Big Queer Carols 2024

Big Queer Carols 2024

We have a new cat called Jenkins. Those of you who are familiar with the A13 will be able to guess his story because Jenkins Lane is the address of our local tip where he was found. When my wife walked into the pen to look at the other two cats in there, Jenkins came and sat on her lap and claimed her. I took one look at her face and resigned myself to second place in her affections for the foreseeable future. He’s got a bit of one ear missing, and he’s recovering from cat flu so sneezes frequently. But he’s a big, soft, gorgeous boy and we love him. Why am I telling you about this? 

I need something good to hold onto at the moment. The arc of history does not look like it’s bending towards justice in any noticeable way. I don’t need to explain why the world is dark right now, except to say that if you are a trans or nonbinary kid right now, or you are close to someone who is, we are praying for you and standing with you. The decision made this week is unethical and unscientific and we need to fight it in any way we can. 

But it’s an example of how when we exist as queer people, visibly and without shame, we become the argument. It’s like we’re the grit in the oyster. On the one hand, people are quick to say, “What a beautiful pearl!” but they forget to say how annoyed the oyster is by the whole process. People want to think they’re having theoretical disputes about meanings and ideas, they don’t realise the violent impact their “debates” have on real people’s minds and bodies, and they are properly annoyed oysters when the connection is pointed out. 

So does it feel ridiculous to celebrate Christmas when everything is going down the helter skelter to chaos?

First it’s worth remembering how queer and disruptive the incarnation is. 

Joseph is a righteous man. He knows what his interpretation of Scripture, his tradition and experience is telling him to do - divorce Mary. But he doesn’t want to because he loves her. So he listens to the angel God sends, and resists the pressure from his whole society to follow the way it’s always been done.

Mary knows that to obey God will cast her as a sinner. People will make assumptions about her character, her actions, her upbringing because she listens to God and obeys. Not only that, but Mary sees in her child the upending of worldly power and empire, and the returning of dignity to the marginalised and the powerless. This is not a story to give the powerful comfort. 

And these are the people who raise our Jesus. People who have learned to listen to the voice of God’s love over their interpretation of Scripture, over their religious tradition, over their cultural conditioning.
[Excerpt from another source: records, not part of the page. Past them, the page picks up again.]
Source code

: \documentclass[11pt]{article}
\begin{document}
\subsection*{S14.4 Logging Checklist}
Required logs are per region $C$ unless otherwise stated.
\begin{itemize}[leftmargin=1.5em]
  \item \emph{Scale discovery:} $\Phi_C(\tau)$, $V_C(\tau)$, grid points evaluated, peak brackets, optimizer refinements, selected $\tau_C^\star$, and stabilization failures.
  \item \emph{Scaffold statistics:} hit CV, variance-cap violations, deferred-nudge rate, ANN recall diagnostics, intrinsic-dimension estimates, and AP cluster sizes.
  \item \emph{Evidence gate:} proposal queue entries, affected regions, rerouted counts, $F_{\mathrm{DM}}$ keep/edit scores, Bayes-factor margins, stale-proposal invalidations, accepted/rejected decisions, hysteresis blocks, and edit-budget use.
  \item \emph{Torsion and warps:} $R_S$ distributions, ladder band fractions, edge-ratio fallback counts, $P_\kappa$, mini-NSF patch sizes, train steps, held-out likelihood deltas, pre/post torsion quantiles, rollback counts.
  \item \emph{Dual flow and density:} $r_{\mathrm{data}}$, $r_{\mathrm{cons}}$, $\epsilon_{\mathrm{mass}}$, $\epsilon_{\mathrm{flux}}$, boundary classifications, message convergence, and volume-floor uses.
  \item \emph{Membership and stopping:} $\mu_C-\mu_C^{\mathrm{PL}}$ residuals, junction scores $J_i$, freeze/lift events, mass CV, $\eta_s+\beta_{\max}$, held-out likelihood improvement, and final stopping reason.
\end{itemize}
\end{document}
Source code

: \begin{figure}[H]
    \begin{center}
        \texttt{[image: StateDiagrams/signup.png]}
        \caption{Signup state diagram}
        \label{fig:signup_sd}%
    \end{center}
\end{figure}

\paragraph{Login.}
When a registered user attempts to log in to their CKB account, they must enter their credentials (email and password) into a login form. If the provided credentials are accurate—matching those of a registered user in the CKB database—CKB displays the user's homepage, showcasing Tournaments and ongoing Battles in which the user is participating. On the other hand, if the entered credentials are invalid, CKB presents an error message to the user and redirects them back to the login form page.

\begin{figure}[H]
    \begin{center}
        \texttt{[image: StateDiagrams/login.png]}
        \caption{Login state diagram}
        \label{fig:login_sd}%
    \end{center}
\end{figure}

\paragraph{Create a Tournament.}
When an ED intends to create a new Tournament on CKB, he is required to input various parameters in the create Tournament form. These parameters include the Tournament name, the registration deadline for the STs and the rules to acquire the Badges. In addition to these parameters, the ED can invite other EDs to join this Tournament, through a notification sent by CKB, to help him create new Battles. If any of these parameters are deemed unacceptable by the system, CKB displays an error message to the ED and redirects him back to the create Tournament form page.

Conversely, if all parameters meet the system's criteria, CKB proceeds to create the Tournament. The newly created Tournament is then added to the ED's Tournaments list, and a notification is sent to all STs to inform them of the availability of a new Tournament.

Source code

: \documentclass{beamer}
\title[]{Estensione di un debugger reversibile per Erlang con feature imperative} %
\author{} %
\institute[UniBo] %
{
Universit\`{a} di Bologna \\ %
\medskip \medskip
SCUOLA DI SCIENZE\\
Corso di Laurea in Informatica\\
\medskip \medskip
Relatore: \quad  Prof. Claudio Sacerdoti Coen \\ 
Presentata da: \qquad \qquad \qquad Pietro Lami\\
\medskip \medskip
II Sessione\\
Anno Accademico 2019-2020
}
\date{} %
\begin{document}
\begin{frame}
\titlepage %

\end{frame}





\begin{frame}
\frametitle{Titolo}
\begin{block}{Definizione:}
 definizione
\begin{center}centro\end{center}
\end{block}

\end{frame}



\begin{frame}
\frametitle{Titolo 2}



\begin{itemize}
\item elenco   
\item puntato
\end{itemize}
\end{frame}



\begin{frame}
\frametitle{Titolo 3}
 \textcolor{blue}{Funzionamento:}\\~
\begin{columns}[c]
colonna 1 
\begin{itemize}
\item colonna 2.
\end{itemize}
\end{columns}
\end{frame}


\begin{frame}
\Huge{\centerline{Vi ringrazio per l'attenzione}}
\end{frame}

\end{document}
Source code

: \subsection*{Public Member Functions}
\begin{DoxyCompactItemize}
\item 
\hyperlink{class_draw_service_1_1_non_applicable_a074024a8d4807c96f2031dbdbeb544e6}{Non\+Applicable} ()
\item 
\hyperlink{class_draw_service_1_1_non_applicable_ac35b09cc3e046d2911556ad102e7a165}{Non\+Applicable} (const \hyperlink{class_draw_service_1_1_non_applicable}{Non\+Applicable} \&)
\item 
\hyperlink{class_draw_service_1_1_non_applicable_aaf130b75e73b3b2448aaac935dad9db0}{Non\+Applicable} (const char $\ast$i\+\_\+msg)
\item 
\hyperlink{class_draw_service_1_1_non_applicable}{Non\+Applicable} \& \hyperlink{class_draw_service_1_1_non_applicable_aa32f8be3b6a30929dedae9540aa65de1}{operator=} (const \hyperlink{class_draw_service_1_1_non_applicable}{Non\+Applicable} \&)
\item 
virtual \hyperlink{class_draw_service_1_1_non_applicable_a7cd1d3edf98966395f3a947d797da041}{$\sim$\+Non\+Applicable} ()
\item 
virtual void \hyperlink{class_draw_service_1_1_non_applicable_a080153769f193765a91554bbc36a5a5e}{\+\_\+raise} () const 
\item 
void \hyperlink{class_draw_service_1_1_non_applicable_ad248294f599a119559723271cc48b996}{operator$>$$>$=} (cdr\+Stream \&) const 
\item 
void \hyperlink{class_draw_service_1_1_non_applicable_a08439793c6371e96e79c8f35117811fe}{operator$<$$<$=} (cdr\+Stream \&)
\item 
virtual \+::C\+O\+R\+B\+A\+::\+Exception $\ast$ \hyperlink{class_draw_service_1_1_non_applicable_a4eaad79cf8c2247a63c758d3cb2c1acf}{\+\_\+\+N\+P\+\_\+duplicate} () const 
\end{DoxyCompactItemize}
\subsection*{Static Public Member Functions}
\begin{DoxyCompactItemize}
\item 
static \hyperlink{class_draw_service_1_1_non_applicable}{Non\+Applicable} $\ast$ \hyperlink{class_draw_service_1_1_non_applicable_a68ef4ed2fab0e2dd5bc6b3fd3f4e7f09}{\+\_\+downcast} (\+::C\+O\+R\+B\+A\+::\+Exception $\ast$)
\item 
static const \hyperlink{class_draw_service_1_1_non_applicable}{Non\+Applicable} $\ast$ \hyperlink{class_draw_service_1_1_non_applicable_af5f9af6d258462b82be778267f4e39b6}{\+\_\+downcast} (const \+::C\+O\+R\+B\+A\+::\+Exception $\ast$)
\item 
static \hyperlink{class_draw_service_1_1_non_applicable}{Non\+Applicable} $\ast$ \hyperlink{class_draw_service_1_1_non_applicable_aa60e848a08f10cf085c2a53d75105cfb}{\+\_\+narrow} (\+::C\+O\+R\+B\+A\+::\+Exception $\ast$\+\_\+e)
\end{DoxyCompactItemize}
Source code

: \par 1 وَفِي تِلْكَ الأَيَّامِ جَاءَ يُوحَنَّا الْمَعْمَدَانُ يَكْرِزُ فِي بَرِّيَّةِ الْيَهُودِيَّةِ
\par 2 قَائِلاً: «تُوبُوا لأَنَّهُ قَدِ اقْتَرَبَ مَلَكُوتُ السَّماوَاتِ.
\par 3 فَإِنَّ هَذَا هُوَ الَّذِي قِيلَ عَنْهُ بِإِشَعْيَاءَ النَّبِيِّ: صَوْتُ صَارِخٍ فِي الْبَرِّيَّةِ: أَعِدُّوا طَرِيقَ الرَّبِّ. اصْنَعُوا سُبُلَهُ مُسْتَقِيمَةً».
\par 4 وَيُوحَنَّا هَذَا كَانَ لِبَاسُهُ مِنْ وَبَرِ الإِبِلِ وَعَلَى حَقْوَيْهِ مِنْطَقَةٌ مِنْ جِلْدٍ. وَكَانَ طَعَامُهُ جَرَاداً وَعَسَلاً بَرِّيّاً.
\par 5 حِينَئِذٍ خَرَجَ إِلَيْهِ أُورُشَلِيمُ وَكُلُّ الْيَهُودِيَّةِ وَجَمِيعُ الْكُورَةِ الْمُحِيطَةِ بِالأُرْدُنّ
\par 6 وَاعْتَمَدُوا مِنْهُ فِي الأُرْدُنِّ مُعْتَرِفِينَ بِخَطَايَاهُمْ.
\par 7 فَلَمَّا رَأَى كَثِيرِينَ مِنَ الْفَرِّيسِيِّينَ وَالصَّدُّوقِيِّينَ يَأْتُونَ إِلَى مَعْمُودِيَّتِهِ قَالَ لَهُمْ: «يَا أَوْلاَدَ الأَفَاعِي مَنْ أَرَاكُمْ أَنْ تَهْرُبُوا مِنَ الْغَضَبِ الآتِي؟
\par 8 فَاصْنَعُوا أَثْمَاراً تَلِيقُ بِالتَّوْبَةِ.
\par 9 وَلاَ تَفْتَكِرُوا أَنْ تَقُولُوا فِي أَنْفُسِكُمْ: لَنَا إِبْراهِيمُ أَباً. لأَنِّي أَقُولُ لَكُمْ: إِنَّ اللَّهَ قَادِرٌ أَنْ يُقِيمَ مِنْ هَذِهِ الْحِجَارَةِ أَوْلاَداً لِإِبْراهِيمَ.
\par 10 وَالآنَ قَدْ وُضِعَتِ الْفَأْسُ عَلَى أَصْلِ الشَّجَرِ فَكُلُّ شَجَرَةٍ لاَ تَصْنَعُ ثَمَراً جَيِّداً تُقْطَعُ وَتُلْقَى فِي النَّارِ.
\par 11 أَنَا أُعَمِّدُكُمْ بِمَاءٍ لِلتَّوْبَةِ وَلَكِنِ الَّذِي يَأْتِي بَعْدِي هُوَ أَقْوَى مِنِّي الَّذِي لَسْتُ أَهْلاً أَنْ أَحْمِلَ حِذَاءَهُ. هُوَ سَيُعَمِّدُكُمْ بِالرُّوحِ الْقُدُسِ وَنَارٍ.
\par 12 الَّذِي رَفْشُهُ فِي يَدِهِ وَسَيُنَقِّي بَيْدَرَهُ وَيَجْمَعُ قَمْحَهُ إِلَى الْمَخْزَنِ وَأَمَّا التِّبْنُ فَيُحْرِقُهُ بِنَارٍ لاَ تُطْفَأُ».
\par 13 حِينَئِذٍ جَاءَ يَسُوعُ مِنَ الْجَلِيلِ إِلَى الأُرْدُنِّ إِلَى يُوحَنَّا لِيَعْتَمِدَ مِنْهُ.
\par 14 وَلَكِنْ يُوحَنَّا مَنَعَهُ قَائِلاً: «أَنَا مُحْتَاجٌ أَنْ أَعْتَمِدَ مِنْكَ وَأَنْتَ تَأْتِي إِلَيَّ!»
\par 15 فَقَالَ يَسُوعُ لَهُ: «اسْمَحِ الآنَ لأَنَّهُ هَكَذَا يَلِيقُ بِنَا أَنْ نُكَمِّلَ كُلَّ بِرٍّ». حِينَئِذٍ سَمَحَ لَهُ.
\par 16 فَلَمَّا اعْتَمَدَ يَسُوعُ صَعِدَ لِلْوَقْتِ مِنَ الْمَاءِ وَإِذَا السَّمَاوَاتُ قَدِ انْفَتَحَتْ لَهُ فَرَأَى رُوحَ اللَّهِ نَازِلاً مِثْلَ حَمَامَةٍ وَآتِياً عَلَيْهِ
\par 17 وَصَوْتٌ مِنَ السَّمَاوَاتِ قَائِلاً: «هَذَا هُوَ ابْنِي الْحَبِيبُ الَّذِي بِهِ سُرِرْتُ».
The family that brought salvation into the world don’t even fit the “Biblical family” stereotype - though you can argue about whether you think Jesus had two mums, two dads or both. 

And Jesus himself - Evangelical Christianity has often made the mistake of only really preaching about Jesus’s death. But we miss something if we fast-forward to the last page of the book and ignore what he showed us with his life. Jesus lived before he died.

Jesus enjoys wine; he goes to parties that make the super-religious uncomfortable; he tells jokes and funny stories. By inhabiting a body without guilt or shame, he demonstrates that our physical enjoyment of our physical life is holy and sacred.

By loving consistently, by challenging injustice with gentleness and wisdom, Jesus reveals the violence at the heart of Empire. 

The Empire of God, he said, is like a mustard seed. Planting Mustard was forbidden because they’re impossible to remove once they’ve taken root. They make an ugly wildlife corner in your garden, attracting the birds (who eat your crops) and the cats (who eat the birds and poo everywhere), and making a mess of your nicely cultivated system of economic production. 

So prioritising the vulnerable and the needy over economic productivity is a profoundly queer act, and a profoundly gospel one.

Prioritising joy, celebration and self-care in a culture that wants us invisible is a profoundly queer act, and a profoundly gospel one.

Prioritising what is small and creative and childlike over what is large, flashy and powerful is a profoundly queer act and a profoundly gospel one.

The Roman Empire used to sell the idea that the Emperor was an incarnation of the gods. I think we need a better image. I wonder if God is a bit like a lesbian cat-momma? Especially with a rescue cat? Because in the incarnation God comes to our level. God comes small and quiet so as not to scare us. God is patient and kind if we need to hide in a box for 24hrs or we’re too scared to come close. God plays with us and enjoys our company and lets us build our confidence. God lets us explore and enjoys our curiosity. God leads us to places and people where we are loved and accepted as we are, even if we’re snotty and have bits missing off our ears, and even if we’re still working out how this post traumatic growth thing is supposed to happen. 

So let’s live this Christmas as a prophetic declaration of the kingdom that is to come, because the way things are is not the way things should be. 

Let’s find safe spaces where we can eat and drink good things with people who love us as an act of resistance against this world that wants to make us in its image.  

Let’s recharge ourselves for the struggle of 2025.

Let’s allow God to be that cat-momma for us, patient and kind, and full of love, helping us to grow past our trauma. 

Because nothing will be impossible for God. 

Rachel Humphrey, Two:23. Reflection written for Big Queer Carols 2024.